Parce qu’elle est illimitée, impalpable, insignifiante, l’aube est, sans doute, la meilleure métaphore du réel. Cette « fabrique de l’aube » n’est donc pas une œuvre au sens traditionnel du terme. Comme son objet même, elle est un processus, un mouvement d’expansion qui n’a pour limites que le terme provisoire de ces pages, mais qui se poursuit inlassablement à travers tous les autres livres de Gómez de la Serna.
Tout un hiver, celui de 1912, je l’ai passé à Paris.
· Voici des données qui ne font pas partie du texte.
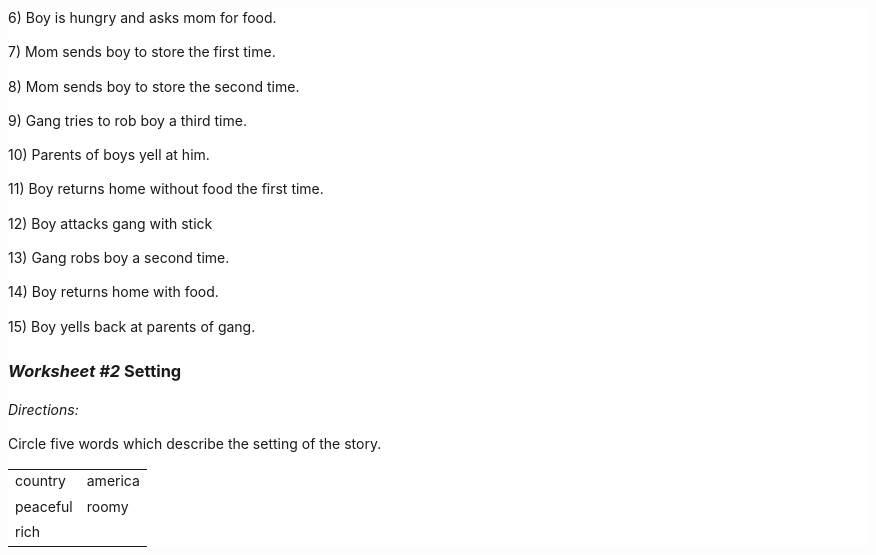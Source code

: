  <p>
  6) Boy is hungry and asks mom for food.
 </p>
 <p>
  7) Mom sends boy to store the first time.
 </p>
 <p>
  8) Mom sends boy to store the second time.
 </p>
 <p>
  9) Gang tries to rob boy a third time.
 </p>
 <p>
  10) Parents of boys yell at him.
 </p>
 <p>
  11) Boy returns home without food the first time.
 </p>
 <p>
  12) Boy attacks gang with stick
 </p>
 <p>
  13) Gang robs boy a second time.
 </p>
 <p>
  14) Boy returns home with food.
 </p>
 <p>
  15) Boy yells back at parents of gang.
 </p>
<h3>
  <i>
   Worksheet #2
  </i>
  Setting
 </h3>
 <p>
  <i>
   Directions:
  </i>
 </p>
 <p>
  Circle five words which describe the setting of the story.
 </p>
<table border="0">
  <tr>
   <td>
    country
   </td>
   <td>
    america
   </td>
  </tr>
  <tr>
   <td>
    peaceful
   </td>
   <td>
    roomy
   </td>
  </tr>
  <tr>
   <td>
    rich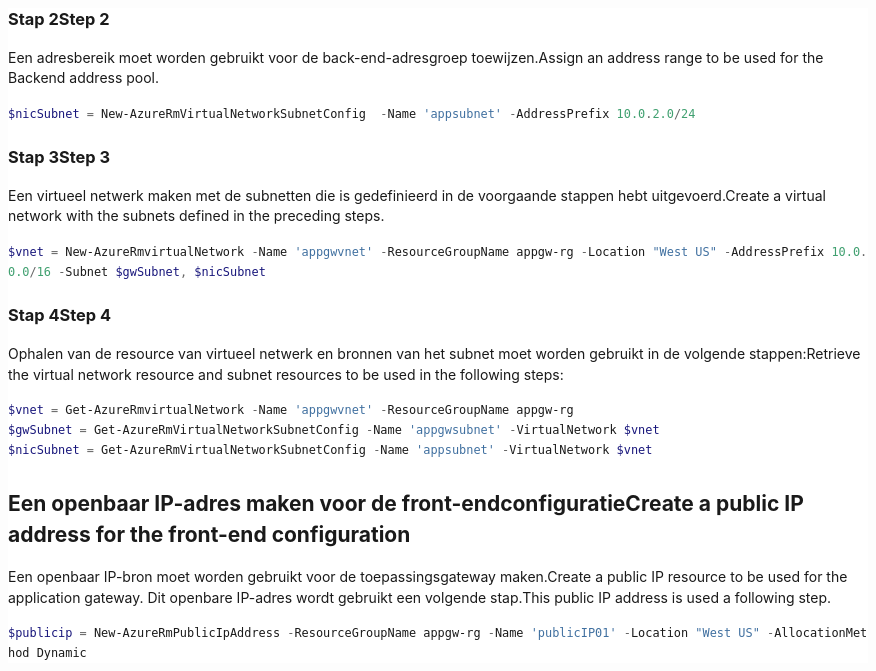### <a name="step-2"></a><span data-ttu-id="3cfad-150">Stap 2</span><span class="sxs-lookup"><span data-stu-id="3cfad-150">Step 2</span></span>

<span data-ttu-id="3cfad-151">Een adresbereik moet worden gebruikt voor de back-end-adresgroep toewijzen.</span><span class="sxs-lookup"><span data-stu-id="3cfad-151">Assign an address range to be used for the Backend address pool.</span></span>

```powershell
$nicSubnet = New-AzureRmVirtualNetworkSubnetConfig  -Name 'appsubnet' -AddressPrefix 10.0.2.0/24
```

### <a name="step-3"></a><span data-ttu-id="3cfad-152">Stap 3</span><span class="sxs-lookup"><span data-stu-id="3cfad-152">Step 3</span></span>

<span data-ttu-id="3cfad-153">Een virtueel netwerk maken met de subnetten die is gedefinieerd in de voorgaande stappen hebt uitgevoerd.</span><span class="sxs-lookup"><span data-stu-id="3cfad-153">Create a virtual network with the subnets defined in the preceding steps.</span></span>

```powershell
$vnet = New-AzureRmvirtualNetwork -Name 'appgwvnet' -ResourceGroupName appgw-rg -Location "West US" -AddressPrefix 10.0.0.0/16 -Subnet $gwSubnet, $nicSubnet
```

### <a name="step-4"></a><span data-ttu-id="3cfad-154">Stap 4</span><span class="sxs-lookup"><span data-stu-id="3cfad-154">Step 4</span></span>

<span data-ttu-id="3cfad-155">Ophalen van de resource van virtueel netwerk en bronnen van het subnet moet worden gebruikt in de volgende stappen:</span><span class="sxs-lookup"><span data-stu-id="3cfad-155">Retrieve the virtual network resource and subnet resources to be used in the following steps:</span></span>

```powershell
$vnet = Get-AzureRmvirtualNetwork -Name 'appgwvnet' -ResourceGroupName appgw-rg
$gwSubnet = Get-AzureRmVirtualNetworkSubnetConfig -Name 'appgwsubnet' -VirtualNetwork $vnet
$nicSubnet = Get-AzureRmVirtualNetworkSubnetConfig -Name 'appsubnet' -VirtualNetwork $vnet
```

## <a name="create-a-public-ip-address-for-the-front-end-configuration"></a><span data-ttu-id="3cfad-156">Een openbaar IP-adres maken voor de front-endconfiguratie</span><span class="sxs-lookup"><span data-stu-id="3cfad-156">Create a public IP address for the front-end configuration</span></span>

<span data-ttu-id="3cfad-157">Een openbaar IP-bron moet worden gebruikt voor de toepassingsgateway maken.</span><span class="sxs-lookup"><span data-stu-id="3cfad-157">Create a public IP resource to be used for the application gateway.</span></span> <span data-ttu-id="3cfad-158">Dit openbare IP-adres wordt gebruikt een volgende stap.</span><span class="sxs-lookup"><span data-stu-id="3cfad-158">This public IP address is used a following step.</span></span>

```powershell
$publicip = New-AzureRmPublicIpAddress -ResourceGroupName appgw-rg -Name 'publicIP01' -Location "West US" -AllocationMethod Dynamic
```

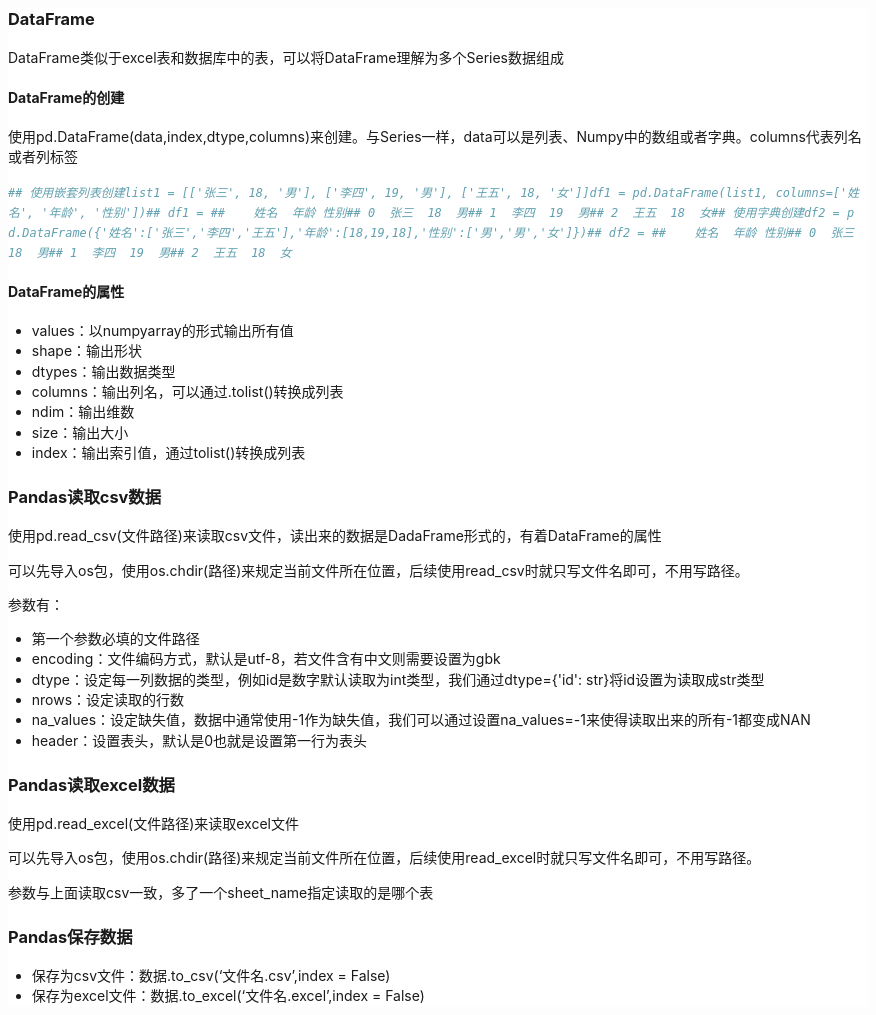 

### DataFrame

DataFrame类似于excel表和数据库中的表，可以将DataFrame理解为多个Series数据组成

#### DataFrame的创建

使用pd.DataFrame(data,index,dtype,columns)来创建。与Series一样，data可以是列表、Numpy中的数组或者字典。columns代表列名或者列标签

```python
## 使用嵌套列表创建list1 = [['张三', 18, '男'], ['李四', 19, '男'], ['王五', 18, '女']]df1 = pd.DataFrame(list1, columns=['姓名', '年龄', '性别'])## df1 = ##    姓名  年龄 性别## 0  张三  18  男## 1  李四  19  男## 2  王五  18  女## 使用字典创建df2 = pd.DataFrame({'姓名':['张三','李四','王五'],'年龄':[18,19,18],'性别':['男','男','女']})## df2 = ##    姓名  年龄 性别## 0  张三  18  男## 1  李四  19  男## 2  王五  18  女
```

#### DataFrame的属性

+ values：以numpyarray的形式输出所有值
+ shape：输出形状
+ dtypes：输出数据类型
+ columns：输出列名，可以通过.tolist()转换成列表
+ ndim：输出维数
+ size：输出大小
+ index：输出索引值，通过tolist()转换成列表



### Pandas读取csv数据

使用pd.read_csv(文件路径)来读取csv文件，读出来的数据是DadaFrame形式的，有着DataFrame的属性

可以先导入os包，使用os.chdir(路径)来规定当前文件所在位置，后续使用read_csv时就只写文件名即可，不用写路径。

参数有：

+ 第一个参数必填的文件路径
+ encoding：文件编码方式，默认是utf-8，若文件含有中文则需要设置为gbk
+ dtype：设定每一列数据的类型，例如id是数字默认读取为int类型，我们通过dtype={'id': str}将id设置为读取成str类型
+ nrows：设定读取的行数
+ na_values：设定缺失值，数据中通常使用-1作为缺失值，我们可以通过设置na_values=-1来使得读取出来的所有-1都变成NAN
+ header：设置表头，默认是0也就是设置第一行为表头



### Pandas读取excel数据

使用pd.read_excel(文件路径)来读取excel文件

可以先导入os包，使用os.chdir(路径)来规定当前文件所在位置，后续使用read_excel时就只写文件名即可，不用写路径。

参数与上面读取csv一致，多了一个sheet_name指定读取的是哪个表



### Pandas保存数据

+ 保存为csv文件：数据.to_csv(‘文件名.csv’,index = False)
+ 保存为excel文件：数据.to_excel(‘文件名.excel’,index = False)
J’habitais boulevard Saint-Michel, à l’Hôtel de Suez. Je travaillais la nuit, comme maintenant. Quand je sentais que l’aube approchait, j’éteignais ma lampe à pétrole. Malgré le froid, j’ouvrais ma fenêtre et je guettais l’aube avec la patience d’un poète et la fièvre d’un amoureux. Cet éveil de la nature, cette naissance du monde, durait une seconde… C’est avec beaucoup de secondes que j’ai fait mon livre L'Aube...
Inventeur de la greguería, genre littéraire à la frontière de la satire et de l’absurde né d’un choc entre la réalité et la pensée, Ramón Gómez de la Serna (1888-1963) est l’auteur d’une œuvre féconde. Outre son autobiographie, Automoribundia, citons Ciné-ville, L’Homme perdu, Lettres aux hirondelles et à moi-même et La Femme d’ambre.